Вскоре после нашего знакомства в Брайери она прислала мне томик стихов Каррера, Эллиса и Эктона Беллов в сопровождении следующей записки:
Эта книжечка стихов высылается, чтобы выполнить поспешно данное обещание. Мне не хотелось позволить Вам выбросить четыре шиллинга на опрометчивую покупку. Моя часть мне самой не нравится, можете ее пропустить. Стихи Эллиса Белла мне кажутся прекрасными и сильными, а сочинения Эктона имеют свои достоинства: правдивость и простоту. Мои опусы – это по большей части юношеские пробы пера; бурление мыслей, которые никак не могут успокоиться. В те дни море слишком часто «волновалось и бурлило», с грохотом поднимая со дна водоросли, песок и гальку. Этот образ слишком напыщен, но Вы меня простите.
Еще одно письмо, представляющее некоторый интерес, было отправлено примерно в то же время, 5 сентября, литературному знакомому.
То, что я снова стала получать «Атенеум», очень приятно, но не только из-за самого журнала, хотя я весьма ценю возможность его читать: он радует меня прежде всего как еженедельное напоминание о друзьях. Боюсь только, что его регулярная отсылка обременит Вас, – в этом случае, пожалуйста, немедленно прекратите его высылать.

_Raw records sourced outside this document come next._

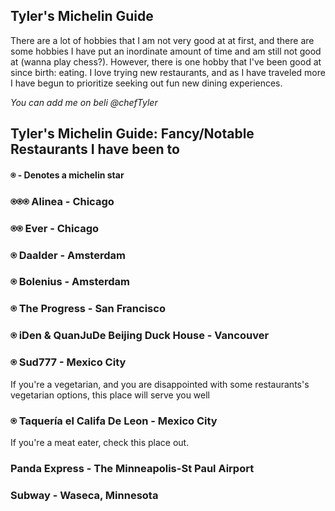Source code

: ## Tyler's Michelin Guide

There are a lot of hobbies that I am not very good at at first, and there are some hobbies I have put an inordinate amount of time and am still not good at (wanna play chess?). However, there is one hobby that I've been good at since birth: eating. I love trying new restaurants, and as I have traveled more I have begun to prioritize seeking out fun new dining experiences.

*You can add me on beli @chefTyler*

## Tyler's Michelin Guide: Fancy/Notable Restaurants I have been to
#### ⍟ - Denotes a michelin star

### ⍟⍟⍟ Alinea - Chicago

### ⍟⍟ Ever - Chicago

### ⍟ Daalder - Amsterdam

### ⍟ Bolenius - Amsterdam

### ⍟ The Progress - San Francisco

### ⍟ iDen & QuanJuDe Beijing Duck House - Vancouver

### ⍟ Sud777 - Mexico City
If you're a vegetarian, and you are disappointed with some restaurants's vegetarian options, this place will serve you well
### ⍟ Taquería el Califa De Leon - Mexico City
If you're a meat eater, check this place out.
### Panda Express - The Minneapolis-St Paul Airport
### Subway - Waseca, Minnesota
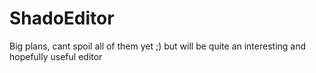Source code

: # ShadoEditor
Big plans, cant spoil all of them yet ;) but will be quite an interesting and hopefully useful editor
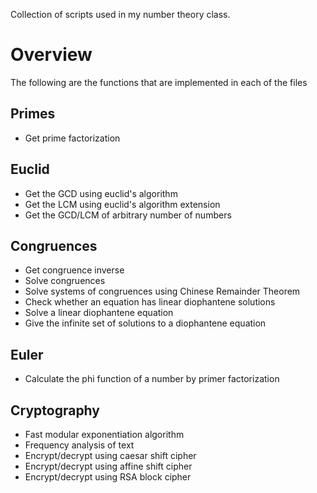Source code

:Collection of scripts used in my number theory class.

# Overview

The following are the functions that are implemented
in each of the files

## Primes
* Get prime factorization

## Euclid
* Get the GCD using euclid's algorithm
* Get the LCM using euclid's algorithm extension
* Get the GCD/LCM of arbitrary number of numbers

## Congruences
* Get congruence inverse
* Solve congruences
* Solve systems of congruences using Chinese Remainder Theorem
* Check whether an equation has linear diophantene solutions
* Solve a linear diophantene equation
* Give the infinite set of solutions to a diophantene equation

## Euler
* Calculate the phi function of a number by primer factorization

## Cryptography
* Fast modular exponentiation algorithm
* Frequency analysis of text
* Encrypt/decrypt using caesar shift cipher
* Encrypt/decrypt using affine shift cipher
* Encrypt/decrypt using RSA block cipher


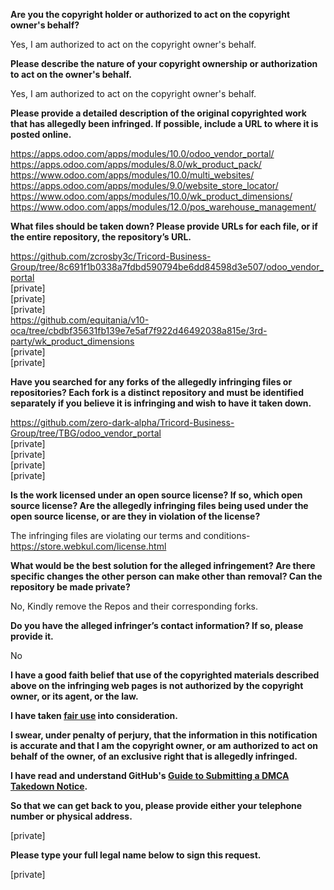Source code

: **Are you the copyright holder or authorized to act on the copyright owner's behalf?**     
     
Yes, I am authorized to act on the copyright owner's behalf.     
     
**Please describe the nature of your copyright ownership or authorization to act on the owner's behalf.**     
     
Yes, I am authorized to act on the copyright owner's behalf.     
     
**Please provide a detailed description of the original copyrighted work that has allegedly been infringed. If possible, include a URL to where it is posted online.**     
     
https://apps.odoo.com/apps/modules/10.0/odoo_vendor_portal/     
https://apps.odoo.com/apps/modules/8.0/wk_product_pack/     
https://www.odoo.com/apps/modules/10.0/multi_websites/     
https://apps.odoo.com/apps/modules/9.0/website_store_locator/     
https://www.odoo.com/apps/modules/10.0/wk_product_dimensions/     
https://www.odoo.com/apps/modules/12.0/pos_warehouse_management/     
     
**What files should be taken down? Please provide URLs for each file, or if the entire repository, the repository’s URL.**     
     
https://github.com/zcrosby3c/Tricord-Business-Group/tree/8c691f1b0338a7fdbd590794be6dd84598d3e507/odoo_vendor_portal     
[private]      
[private]  
[private]     
https://github.com/equitania/v10-oca/tree/cbdbf35631fb139e7e5af7f922d46492038a815e/3rd-party/wk_product_dimensions     
[private]     
[private]  
     
**Have you searched for any forks of the allegedly infringing files or repositories? Each fork is a distinct repository and must be identified separately if you believe it is infringing and wish to have it taken down.**     
     
https://github.com/zero-dark-alpha/Tricord-Business-Group/tree/TBG/odoo_vendor_portal     
[private]  
[private]  
[private]   
[private]     
     
**Is the work licensed under an open source license? If so, which open source license? Are the allegedly infringing files being used under the open source license, or are they in violation of the license?**     
     
The infringing files are violating our terms and conditions- https://store.webkul.com/license.html     
     
**What would be the best solution for the alleged infringement? Are there specific changes the other person can make other than removal? Can the repository be made private?**     
     
No, Kindly remove the Repos and their corresponding forks.     
     
**Do you have the alleged infringer’s contact information? If so, please provide it.**     
     
No     
     
**I have a good faith belief that use of the copyrighted materials described above on the infringing web pages is not authorized by the copyright owner, or its agent, or the law.**     
     
**I have taken <a href="https://www.lumendatabase.org/topics/22">fair use</a> into consideration.**     
     
**I swear, under penalty of perjury, that the information in this notification is accurate and that I am the copyright owner, or am authorized to act on behalf of the owner, of an exclusive right that is allegedly infringed.**     
     
**I have read and understand GitHub's <a href="https://help.github.com/articles/guide-to-submitting-a-dmca-takedown-notice/">Guide to Submitting a DMCA Takedown Notice</a>.**     
     
**So that we can get back to you, please provide either your telephone number or physical address.**     
     
[private]  
     
**Please type your full legal name below to sign this request.**     
     
[private]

Мне очень понравилась поездка в Шотландию, и хотя я не видела самых грандиозных и прекрасных пейзажей, являющихся гордостью страны, однако Эдинбурга, Мелроуза и Абботсфорда оказалось достаточно, чтобы пробудить глубокую заинтересованность и восхищение, и потому я ни в коем случае не сожалела и не сожалею до сих пор о том, что не увидела больших просторов, которые могли бы увеличить и полученное удовольствие. Мне хватило увиденного, чтобы почувствовать себя абсолютно счастливой. Как говорит пословица: «Довольство – лучшее богатство». Королева поступила совершенно правильно, когда решила взойти на Артуров Трон вместе со своим супругом и детьми. Я не скоро забуду то чувство, которое я испытала, достигнув вершины. Мы присели и стали смотреть на город, на море, на реку Лит, на Пентландские холмы. Как Вы счастливы, что являетесь уроженцем Шотландии, как должны гордиться ее столицей, ее детьми и ее литературой. И нельзя порицать Вас за эту гордость.
Рецензия в «Палладиуме»298 принадлежит к числу тех, при чтении которых автор рецензируемой книги ощущает одновременно и радость, и страх. Он счастлив оттого, что его произведение получило такую тонкую и доброжелательную оценку, и боится ответственности, которая на него налагается. Мне советуют подождать писать и побольше изучать жизнь – что ж, если Богу будет угодно, я так и поступлю. Однако ждать со связанными руками, только наблюдать и молча думать – это тяжелее, чем труд рабочего.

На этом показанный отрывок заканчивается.